__DIRECTIONS__.
Produce an exact copy of the lines below, starting at the first and ending with the line containing "- [1. 零样本文本分类应用](#1)".

__SOURCE INFORMATION__.
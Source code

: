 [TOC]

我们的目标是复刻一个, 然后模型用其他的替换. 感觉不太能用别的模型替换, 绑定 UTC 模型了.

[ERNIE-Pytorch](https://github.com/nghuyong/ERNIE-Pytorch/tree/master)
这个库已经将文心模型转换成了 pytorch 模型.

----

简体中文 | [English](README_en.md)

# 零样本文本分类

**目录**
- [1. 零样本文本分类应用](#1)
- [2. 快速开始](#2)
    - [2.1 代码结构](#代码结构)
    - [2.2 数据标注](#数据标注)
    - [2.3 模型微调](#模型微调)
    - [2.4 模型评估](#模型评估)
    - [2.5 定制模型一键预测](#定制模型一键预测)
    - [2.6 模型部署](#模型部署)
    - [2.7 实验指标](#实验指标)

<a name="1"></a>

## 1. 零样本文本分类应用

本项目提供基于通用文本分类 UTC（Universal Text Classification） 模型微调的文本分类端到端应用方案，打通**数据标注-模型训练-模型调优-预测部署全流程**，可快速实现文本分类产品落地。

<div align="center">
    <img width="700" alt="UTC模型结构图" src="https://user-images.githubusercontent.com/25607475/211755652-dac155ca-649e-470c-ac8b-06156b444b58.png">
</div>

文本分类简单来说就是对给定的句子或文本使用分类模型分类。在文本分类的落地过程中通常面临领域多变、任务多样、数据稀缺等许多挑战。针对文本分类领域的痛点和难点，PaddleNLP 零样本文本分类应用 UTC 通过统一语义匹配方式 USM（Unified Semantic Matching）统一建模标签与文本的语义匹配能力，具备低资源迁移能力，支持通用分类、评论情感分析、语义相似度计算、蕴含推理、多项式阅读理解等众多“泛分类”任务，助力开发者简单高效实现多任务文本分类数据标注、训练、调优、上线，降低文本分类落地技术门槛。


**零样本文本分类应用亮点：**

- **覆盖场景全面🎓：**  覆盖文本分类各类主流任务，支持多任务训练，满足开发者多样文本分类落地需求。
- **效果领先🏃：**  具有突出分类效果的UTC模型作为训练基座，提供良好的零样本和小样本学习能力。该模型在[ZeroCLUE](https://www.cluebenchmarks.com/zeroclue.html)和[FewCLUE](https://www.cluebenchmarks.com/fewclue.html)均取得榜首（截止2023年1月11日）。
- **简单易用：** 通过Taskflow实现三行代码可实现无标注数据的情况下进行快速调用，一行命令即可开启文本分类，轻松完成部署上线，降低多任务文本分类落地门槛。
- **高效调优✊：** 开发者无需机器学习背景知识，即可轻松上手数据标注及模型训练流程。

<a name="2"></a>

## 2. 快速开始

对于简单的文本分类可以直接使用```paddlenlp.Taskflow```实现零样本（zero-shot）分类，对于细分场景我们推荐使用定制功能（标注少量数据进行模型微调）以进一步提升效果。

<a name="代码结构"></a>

__EXERCISE SOLUTION__.
Source code

: [TOC]

我们的目标是复刻一个, 然后模型用其他的替换. 感觉不太能用别的模型替换, 绑定 UTC 模型了.

[ERNIE-Pytorch](https://github.com/nghuyong/ERNIE-Pytorch/tree/master)
这个库已经将文心模型转换成了 pytorch 模型.

----

简体中文 | [English](README_en.md)

# 零样本文本分类

**目录**
- [1. 零样本文本分类应用](#1)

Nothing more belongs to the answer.